## Activity
Only the number is wanted: how many lines of the data contain "includegraphics"?

## Recorded data
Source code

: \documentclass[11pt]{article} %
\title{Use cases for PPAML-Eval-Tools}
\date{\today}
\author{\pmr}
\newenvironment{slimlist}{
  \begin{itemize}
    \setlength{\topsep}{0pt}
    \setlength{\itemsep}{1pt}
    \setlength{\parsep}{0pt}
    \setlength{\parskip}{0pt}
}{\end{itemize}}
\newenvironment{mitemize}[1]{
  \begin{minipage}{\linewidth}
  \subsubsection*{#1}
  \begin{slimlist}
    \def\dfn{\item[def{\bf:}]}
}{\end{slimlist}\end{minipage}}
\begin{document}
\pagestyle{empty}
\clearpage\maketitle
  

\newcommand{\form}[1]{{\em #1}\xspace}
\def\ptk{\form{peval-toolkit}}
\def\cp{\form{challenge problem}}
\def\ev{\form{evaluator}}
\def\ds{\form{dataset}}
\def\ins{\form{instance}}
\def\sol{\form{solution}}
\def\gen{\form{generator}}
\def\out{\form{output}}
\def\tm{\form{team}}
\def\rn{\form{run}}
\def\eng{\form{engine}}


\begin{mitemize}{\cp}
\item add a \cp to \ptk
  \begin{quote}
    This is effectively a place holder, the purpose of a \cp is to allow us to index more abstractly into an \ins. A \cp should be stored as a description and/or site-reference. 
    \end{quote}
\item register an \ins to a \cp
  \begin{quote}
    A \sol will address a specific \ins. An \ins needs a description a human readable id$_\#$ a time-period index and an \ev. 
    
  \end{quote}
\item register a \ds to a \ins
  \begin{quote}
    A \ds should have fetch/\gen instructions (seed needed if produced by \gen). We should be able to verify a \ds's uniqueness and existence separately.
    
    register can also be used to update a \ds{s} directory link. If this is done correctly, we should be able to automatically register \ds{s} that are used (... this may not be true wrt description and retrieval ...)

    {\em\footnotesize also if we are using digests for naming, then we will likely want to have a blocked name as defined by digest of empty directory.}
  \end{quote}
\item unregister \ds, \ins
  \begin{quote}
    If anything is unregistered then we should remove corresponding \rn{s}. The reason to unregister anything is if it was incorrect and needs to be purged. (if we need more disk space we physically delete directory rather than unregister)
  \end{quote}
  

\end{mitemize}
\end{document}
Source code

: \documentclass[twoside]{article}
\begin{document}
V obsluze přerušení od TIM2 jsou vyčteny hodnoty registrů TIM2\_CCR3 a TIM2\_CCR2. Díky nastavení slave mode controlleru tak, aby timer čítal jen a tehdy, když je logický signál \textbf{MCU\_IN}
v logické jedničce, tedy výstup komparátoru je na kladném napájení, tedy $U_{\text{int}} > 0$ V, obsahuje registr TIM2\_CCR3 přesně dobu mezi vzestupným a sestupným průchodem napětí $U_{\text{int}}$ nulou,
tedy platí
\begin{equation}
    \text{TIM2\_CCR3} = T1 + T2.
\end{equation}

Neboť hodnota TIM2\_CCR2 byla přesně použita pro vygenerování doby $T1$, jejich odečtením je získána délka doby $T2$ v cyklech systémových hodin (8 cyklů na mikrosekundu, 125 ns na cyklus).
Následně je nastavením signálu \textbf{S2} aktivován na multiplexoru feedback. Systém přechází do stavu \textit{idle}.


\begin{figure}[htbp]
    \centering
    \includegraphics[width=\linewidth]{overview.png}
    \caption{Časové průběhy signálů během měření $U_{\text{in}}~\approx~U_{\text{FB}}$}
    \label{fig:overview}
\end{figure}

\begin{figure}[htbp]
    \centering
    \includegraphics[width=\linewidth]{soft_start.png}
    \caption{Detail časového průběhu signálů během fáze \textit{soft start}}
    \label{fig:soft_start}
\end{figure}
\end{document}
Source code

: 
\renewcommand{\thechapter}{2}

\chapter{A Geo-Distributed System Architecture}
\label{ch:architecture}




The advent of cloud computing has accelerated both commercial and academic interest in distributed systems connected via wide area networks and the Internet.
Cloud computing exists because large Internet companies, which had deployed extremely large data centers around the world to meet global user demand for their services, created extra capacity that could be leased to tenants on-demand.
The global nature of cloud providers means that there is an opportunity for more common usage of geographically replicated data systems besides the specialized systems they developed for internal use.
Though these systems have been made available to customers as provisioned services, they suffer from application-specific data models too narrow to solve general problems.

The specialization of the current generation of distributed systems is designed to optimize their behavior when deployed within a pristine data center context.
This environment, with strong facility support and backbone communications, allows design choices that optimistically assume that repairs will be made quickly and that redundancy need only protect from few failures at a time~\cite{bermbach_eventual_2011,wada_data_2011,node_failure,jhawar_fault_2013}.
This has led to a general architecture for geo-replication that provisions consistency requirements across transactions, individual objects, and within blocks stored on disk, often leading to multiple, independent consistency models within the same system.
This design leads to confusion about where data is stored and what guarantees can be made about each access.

## Completed exercise
2